MLA for Colchester North
- In office 1981–1984
- Preceded by: Bill Campbell
- Succeeded by: Jack Coupar
- In office 1988–1999
- Preceded by: Jack Coupar
- Succeeded by: Bill Langille

Personal details
- Born: April 15, 1928 Onslow, Nova Scotia
- Died: June 18, 2008 (aged 80)
- Party: Liberal
- Occupation: Farmer

= Ed Lorraine =

Canadian politician

Edward F. Lorraine (April 15, 1928 – June 18, 2008) was a Canadian politician and farmer. He represented the electoral district of Colchester North in the Nova Scotia House of Assembly from 1981 to 1984, and 1988 to 1999. He was a member of the Nova Scotia Liberal Party.

Born in Onslow, Colchester County, Nova Scotia, Lorraine was a cattle farmer who was elected to Colchester County Council in 1972, serving as warden from 1973 to 1981. He was first elected to the provincial legislature in 1981, winning the Colchester North riding by 11 votes.

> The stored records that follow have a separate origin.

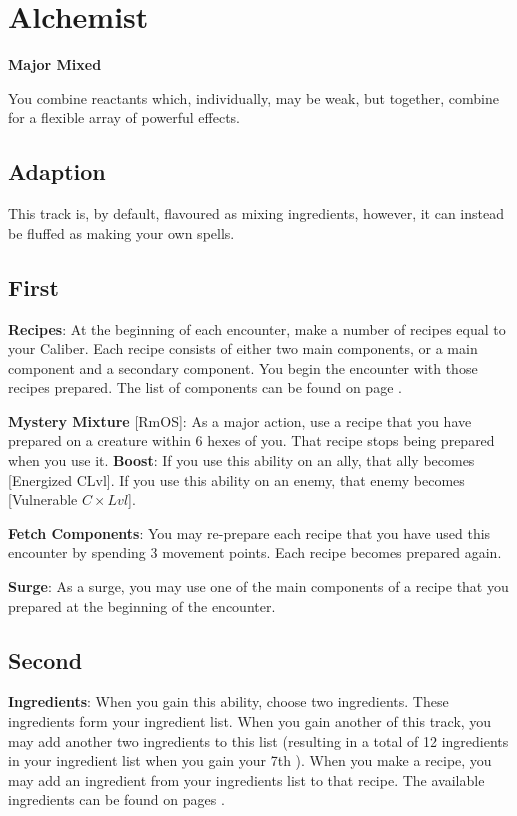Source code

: \section{Alchemist}
\textbf{Major Mixed}

You combine reactants which, individually, may be weak, but together, combine for a flexible array of powerful effects.

\subsection*{Adaption}
This track is, by default, flavoured as mixing ingredients, however, it can instead be fluffed as making your own spells.

\begin{multicols*}{2}
\subsection*{First \Facet\perk}
\textbf{Recipes}: At the beginning of each encounter, make a number of recipes equal to your Caliber. Each recipe consists of either two main components, or a main component and a secondary component. You begin the encounter with those recipes prepared. The list of components can be found on page \hyperref[alchposmain]{\pageref{alchposmain}}.

\textbf{Mystery Mixture} [RmOS]: As a major action, use a recipe that you have prepared on a creature within 6 hexes of you. That recipe stops being prepared when you use it. \textbf{Boost}: If you use this ability on an ally, that ally becomes [Energized CLvl]. If you use this ability on an enemy, that enemy becomes [Vulnerable $C\times Lvl$].

\textbf{Fetch Components}: You may re-prepare each recipe that you have used this encounter by spending 3 movement points. Each recipe becomes prepared again.

\textbf{Surge}: As a surge, you may use one of the main components of a recipe that you prepared at the beginning of the encounter.

\subsection*{Second \Facet}
\textbf{Ingredients}: When you gain this ability, choose two ingredients. These ingredients form your ingredient list. When you gain another \facet of this track, you may add another two ingredients to this list (resulting in a total of 12 ingredients in your ingredient list when you gain your 7th \facet). When you make a recipe, you may add an ingredient from your ingredients list to that recipe. The available ingredients can be found on pages \hyperref[alchposing]{\pageref{alchposing}}.


\end{multicols*}
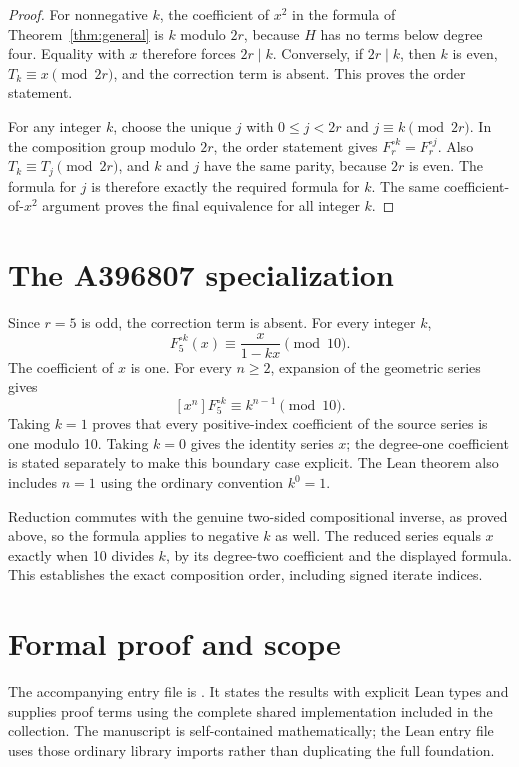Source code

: \documentclass[11pt,a4paper]{article}
\theoremstyle{remark}\newtheorem{remark}[theorem]{Remark}
\begin{document}
\begin{proof}
For nonnegative $k$, the coefficient of $x^2$ in the formula of
Theorem~\ref{thm:general} is $k$ modulo $2r$, because $H$ has
no terms below degree four. Equality with $x$ therefore forces
$2r\mid k$. Conversely, if $2r\mid k$, then $k$ is even,
$T_k\equiv x\pmod{2r}$, and the correction term is absent.
This proves the order statement.

For any integer $k$, choose the unique $j$ with
$0\le j<2r$ and $j\equiv k\pmod{2r}$. In the composition group
modulo $2r$, the order statement gives
$F_r^{\circ k}=F_r^{\circ j}$. Also $T_k\equiv T_j\pmod{2r}$,
and $k$ and $j$ have the same parity, because $2r$ is even.
The formula for $j$ is therefore exactly the required formula for
$k$. The same coefficient-of-$x^2$ argument proves the final
equivalence for all integer $k$.
\end{proof}


\section{The A396807 specialization}
Since $r=5$ is odd, the correction term is absent. For
every integer $k$,
\[
F_{5}^{\circ k}(x)\equiv\frac{x}{1-kx}
\pmod{10}.
\]
The coefficient of $x$ is one. For every $n\ge2$, expansion of the
geometric series gives
\[
[x^n]F_{5}^{\circ k}\equiv k^{n-1}
\pmod{10}.
\]
Taking $k=1$ proves that every positive-index coefficient of the source
series is one modulo 10. Taking $k=0$ gives the
identity series $x$; the degree-one coefficient is stated separately
to make this boundary case explicit. The Lean theorem also includes
$n=1$ using the ordinary convention $k^0=1$.

Reduction commutes with the genuine two-sided compositional inverse,
as proved above, so the formula applies to negative $k$ as well.
The reduced series equals $x$ exactly when 10 divides
$k$, by its degree-two coefficient and the displayed formula. This
establishes the exact composition order, including signed iterate indices.

\section{Formal proof and scope}
The accompanying entry file is .
It states the results with explicit Lean types and supplies proof terms
using the complete shared implementation included in the collection.
The manuscript is self-contained mathematically; the Lean entry file uses
those ordinary library imports rather than duplicating the full foundation.
\end{document}
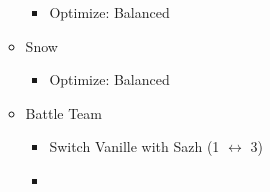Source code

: \begin{menu}
\begin{itemize}
\begin{itemize}
\begin{itemize}
					      \item Optimize: Balanced
				      \end{itemize}
				\item Snow
				      \begin{itemize}
					      \item Optimize: Balanced
				      \end{itemize}
			\end{itemize}
			\paradigm
			\begin{itemize}
				\item Battle Team
				      \begin{itemize}
					      \item Switch Vanille with Sazh (1 $\leftrightarrow$ 3)
					      \item {}%
					            {\paradigmline{\com}{\com}{\med}}%
					            {\paradigmline[2]{\textit{\com}}{\textit{\com}}{\textit{(\rav)}}}%
					            {\paradigmline{(\sen)}{\sen}{(\med)}}%
					            {\paradigmline{\syn}{\rav}{\rav}}%
					            {\paradigmline{\rav}{\rav}{\sab}}%
					            {\paradigmline{\rav}{\rav}{\rav}}
				      \end{itemize}
			\end{itemize}
		\end{itemize}
	\end{menu}
	\vfill
	\renewcommand{\first}{[1] Tireless Charge ((\com)/\com/\med)}
	\renewcommand{\second}{[2] Aggression (\com/\com/\rav)}
	\renewcommand{\third}{[3] Consolidation (\sen/\sen/\med)}
	\renewcommand{\fourth}{[4] Malevolence (\syn/(\rav)/\rav)}
	\renewcommand{\fifth}{[5] Smart Bomb (\rav/\rav/\sab)}
	\renewcommand{\sixth}{[6] Tri-Disaster (\rav/\rav/\rav)}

He was defeated in the 1984 election, but regained the seat in 1988. Lorraine was re-elected in 1993, and in 1997 was appointed to the Executive Council of Nova Scotia as Minister of Agriculture. He remained in that position following the 1998 election, and did not seek re-election in 1999. In 2004, Lorraine was named to the Atlantic Agricultural Hall of Fame.

Lorraine died on June 18, 2008, at the age of 80.